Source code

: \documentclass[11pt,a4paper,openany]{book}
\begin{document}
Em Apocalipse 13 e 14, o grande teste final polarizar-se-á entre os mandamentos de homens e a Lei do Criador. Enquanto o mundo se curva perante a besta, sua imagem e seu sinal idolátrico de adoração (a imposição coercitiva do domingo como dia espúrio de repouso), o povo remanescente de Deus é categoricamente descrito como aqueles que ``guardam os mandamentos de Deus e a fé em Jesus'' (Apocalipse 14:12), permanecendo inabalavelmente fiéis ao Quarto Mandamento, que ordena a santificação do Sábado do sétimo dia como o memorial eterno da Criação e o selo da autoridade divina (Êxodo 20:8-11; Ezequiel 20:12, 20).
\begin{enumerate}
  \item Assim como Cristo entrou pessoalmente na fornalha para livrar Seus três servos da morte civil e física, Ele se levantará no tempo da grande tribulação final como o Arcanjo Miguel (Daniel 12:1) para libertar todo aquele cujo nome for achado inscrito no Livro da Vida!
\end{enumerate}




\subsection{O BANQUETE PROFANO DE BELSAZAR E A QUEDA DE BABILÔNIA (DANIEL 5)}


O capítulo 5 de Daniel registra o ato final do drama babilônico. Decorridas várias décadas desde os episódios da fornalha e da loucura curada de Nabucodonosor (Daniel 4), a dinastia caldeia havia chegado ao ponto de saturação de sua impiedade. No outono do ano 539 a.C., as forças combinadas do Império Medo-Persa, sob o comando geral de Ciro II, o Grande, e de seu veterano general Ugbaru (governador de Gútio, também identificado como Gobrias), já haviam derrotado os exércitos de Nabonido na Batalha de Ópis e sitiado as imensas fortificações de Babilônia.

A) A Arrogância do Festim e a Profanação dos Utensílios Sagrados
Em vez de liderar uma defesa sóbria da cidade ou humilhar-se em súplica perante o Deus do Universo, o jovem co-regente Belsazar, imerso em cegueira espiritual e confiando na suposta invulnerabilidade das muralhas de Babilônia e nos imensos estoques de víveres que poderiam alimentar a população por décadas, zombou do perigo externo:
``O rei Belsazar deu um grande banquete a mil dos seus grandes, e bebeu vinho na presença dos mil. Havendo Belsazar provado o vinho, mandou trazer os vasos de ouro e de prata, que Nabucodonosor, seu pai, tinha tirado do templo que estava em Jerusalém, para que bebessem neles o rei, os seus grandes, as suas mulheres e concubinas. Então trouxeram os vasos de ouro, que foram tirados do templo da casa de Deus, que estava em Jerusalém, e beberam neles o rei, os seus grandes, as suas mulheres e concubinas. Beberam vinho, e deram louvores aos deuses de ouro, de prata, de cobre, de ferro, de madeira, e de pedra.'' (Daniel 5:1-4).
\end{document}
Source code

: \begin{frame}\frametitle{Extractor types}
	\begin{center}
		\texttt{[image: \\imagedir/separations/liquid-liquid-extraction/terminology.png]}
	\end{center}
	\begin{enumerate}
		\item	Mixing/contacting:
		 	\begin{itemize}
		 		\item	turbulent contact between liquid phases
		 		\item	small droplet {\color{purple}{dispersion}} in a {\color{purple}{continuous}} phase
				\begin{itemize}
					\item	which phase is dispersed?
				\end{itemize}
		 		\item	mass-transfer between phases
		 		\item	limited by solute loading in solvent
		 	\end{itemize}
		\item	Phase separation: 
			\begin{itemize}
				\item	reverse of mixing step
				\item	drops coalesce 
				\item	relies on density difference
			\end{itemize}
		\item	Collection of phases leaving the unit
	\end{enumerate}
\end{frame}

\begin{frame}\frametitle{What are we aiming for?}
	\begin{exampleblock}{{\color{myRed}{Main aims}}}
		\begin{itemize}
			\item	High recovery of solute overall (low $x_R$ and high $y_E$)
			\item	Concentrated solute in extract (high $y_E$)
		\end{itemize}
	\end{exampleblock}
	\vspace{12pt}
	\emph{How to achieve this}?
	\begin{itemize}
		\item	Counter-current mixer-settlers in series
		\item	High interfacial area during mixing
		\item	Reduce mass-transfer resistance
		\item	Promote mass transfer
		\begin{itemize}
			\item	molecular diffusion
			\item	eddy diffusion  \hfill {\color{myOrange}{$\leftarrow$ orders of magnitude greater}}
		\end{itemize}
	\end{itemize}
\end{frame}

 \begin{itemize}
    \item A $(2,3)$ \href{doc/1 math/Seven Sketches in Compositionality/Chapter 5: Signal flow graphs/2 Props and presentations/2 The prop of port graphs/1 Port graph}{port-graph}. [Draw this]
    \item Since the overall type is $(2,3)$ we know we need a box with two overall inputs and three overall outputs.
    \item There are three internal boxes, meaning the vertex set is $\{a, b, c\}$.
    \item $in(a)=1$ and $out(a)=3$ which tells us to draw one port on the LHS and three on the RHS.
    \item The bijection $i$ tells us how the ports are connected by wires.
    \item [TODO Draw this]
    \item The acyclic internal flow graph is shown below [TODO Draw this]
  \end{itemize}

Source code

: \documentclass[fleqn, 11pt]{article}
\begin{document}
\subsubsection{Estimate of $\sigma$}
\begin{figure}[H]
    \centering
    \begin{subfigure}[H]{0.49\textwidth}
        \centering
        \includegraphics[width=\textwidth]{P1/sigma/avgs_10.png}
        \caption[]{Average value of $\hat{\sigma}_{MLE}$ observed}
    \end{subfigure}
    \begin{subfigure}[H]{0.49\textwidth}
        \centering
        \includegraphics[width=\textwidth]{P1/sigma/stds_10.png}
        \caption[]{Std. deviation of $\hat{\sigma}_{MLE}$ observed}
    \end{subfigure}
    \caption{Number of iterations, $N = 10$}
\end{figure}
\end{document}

---

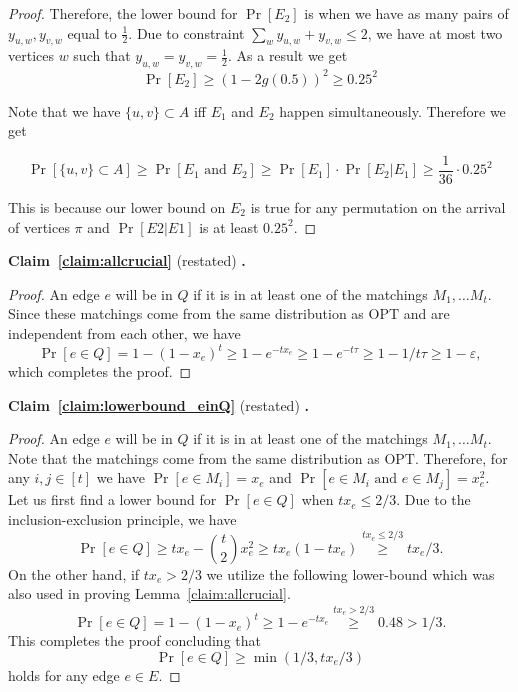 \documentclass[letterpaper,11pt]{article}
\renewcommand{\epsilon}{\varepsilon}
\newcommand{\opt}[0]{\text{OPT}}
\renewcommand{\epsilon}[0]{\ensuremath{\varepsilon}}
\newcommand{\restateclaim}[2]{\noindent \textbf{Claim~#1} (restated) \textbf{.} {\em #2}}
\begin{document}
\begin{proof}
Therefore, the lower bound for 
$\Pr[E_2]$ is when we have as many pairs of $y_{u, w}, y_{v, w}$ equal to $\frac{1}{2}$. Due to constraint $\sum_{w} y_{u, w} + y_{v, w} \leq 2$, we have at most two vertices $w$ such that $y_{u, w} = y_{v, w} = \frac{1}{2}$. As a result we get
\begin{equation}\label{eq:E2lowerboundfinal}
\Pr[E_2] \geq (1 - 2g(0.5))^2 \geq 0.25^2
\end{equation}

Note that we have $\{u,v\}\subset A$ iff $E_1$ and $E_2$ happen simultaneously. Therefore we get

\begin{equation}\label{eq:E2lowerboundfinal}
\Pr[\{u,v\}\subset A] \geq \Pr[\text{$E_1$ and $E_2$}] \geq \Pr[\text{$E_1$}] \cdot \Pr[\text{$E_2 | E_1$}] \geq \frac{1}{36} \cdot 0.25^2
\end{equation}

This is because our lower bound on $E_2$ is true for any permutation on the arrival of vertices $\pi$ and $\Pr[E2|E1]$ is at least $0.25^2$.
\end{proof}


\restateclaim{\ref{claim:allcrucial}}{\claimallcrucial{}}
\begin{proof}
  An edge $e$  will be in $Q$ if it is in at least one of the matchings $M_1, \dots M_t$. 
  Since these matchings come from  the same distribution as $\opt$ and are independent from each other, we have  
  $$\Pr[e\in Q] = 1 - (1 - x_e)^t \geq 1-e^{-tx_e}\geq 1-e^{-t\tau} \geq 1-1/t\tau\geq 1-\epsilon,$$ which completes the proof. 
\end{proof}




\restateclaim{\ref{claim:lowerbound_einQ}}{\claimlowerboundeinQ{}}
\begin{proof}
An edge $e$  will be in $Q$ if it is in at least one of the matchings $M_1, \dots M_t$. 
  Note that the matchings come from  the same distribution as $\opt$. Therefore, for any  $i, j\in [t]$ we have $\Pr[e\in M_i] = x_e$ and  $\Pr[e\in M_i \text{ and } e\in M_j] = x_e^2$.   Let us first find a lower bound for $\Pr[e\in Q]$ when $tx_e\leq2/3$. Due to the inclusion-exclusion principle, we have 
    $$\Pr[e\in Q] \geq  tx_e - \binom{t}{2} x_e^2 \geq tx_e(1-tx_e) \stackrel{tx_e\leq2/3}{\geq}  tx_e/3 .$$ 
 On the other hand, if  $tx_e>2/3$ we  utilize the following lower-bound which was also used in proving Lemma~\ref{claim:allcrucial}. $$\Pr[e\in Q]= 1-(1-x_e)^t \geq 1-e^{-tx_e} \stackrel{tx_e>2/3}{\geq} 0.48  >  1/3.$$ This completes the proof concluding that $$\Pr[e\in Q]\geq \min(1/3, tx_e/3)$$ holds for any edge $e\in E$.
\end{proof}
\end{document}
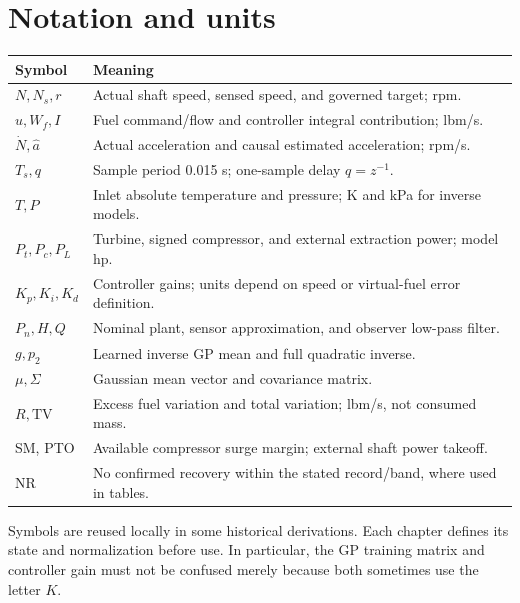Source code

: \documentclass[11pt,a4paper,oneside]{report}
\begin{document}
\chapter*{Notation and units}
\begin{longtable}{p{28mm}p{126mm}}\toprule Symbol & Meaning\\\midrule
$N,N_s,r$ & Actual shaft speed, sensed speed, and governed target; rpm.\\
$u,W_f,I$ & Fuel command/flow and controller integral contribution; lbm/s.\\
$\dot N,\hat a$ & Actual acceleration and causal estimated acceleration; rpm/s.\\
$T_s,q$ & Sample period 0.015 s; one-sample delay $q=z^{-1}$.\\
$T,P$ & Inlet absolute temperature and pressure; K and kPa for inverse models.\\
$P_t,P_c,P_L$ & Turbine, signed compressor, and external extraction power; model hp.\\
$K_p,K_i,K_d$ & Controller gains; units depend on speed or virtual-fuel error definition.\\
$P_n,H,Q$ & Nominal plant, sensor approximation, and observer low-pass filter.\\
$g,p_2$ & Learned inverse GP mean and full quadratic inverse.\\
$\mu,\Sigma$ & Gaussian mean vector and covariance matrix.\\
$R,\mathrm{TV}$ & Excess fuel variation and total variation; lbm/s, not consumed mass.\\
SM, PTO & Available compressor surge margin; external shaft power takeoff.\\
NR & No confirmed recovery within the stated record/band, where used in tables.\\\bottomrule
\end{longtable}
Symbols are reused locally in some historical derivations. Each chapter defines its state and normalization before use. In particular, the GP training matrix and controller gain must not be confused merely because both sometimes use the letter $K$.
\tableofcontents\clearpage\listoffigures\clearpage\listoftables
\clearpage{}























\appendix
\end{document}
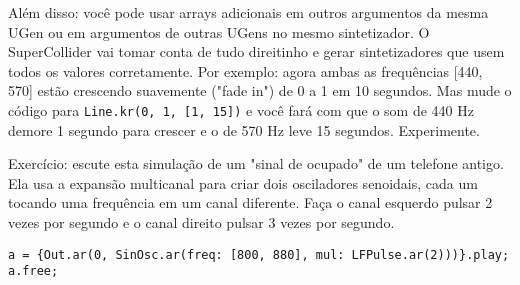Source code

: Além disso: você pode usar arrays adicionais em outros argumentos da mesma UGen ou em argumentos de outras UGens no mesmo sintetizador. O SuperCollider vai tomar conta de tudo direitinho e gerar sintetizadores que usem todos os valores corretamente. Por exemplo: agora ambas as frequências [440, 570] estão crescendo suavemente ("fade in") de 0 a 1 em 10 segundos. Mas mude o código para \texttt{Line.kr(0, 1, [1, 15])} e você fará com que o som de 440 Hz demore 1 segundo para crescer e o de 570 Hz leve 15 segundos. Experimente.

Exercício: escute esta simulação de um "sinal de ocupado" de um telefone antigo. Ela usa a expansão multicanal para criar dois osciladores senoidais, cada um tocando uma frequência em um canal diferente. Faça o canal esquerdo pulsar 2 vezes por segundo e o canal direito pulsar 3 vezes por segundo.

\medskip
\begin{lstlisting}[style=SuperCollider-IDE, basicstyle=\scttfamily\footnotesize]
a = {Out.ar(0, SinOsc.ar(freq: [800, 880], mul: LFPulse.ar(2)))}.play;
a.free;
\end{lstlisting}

▸ **WHAT YOU HAVE TO DO**
Looking at the records, how many of the lines contain the string "inverse"? Only the number should be given.

▸ **FINISHED TASK**
2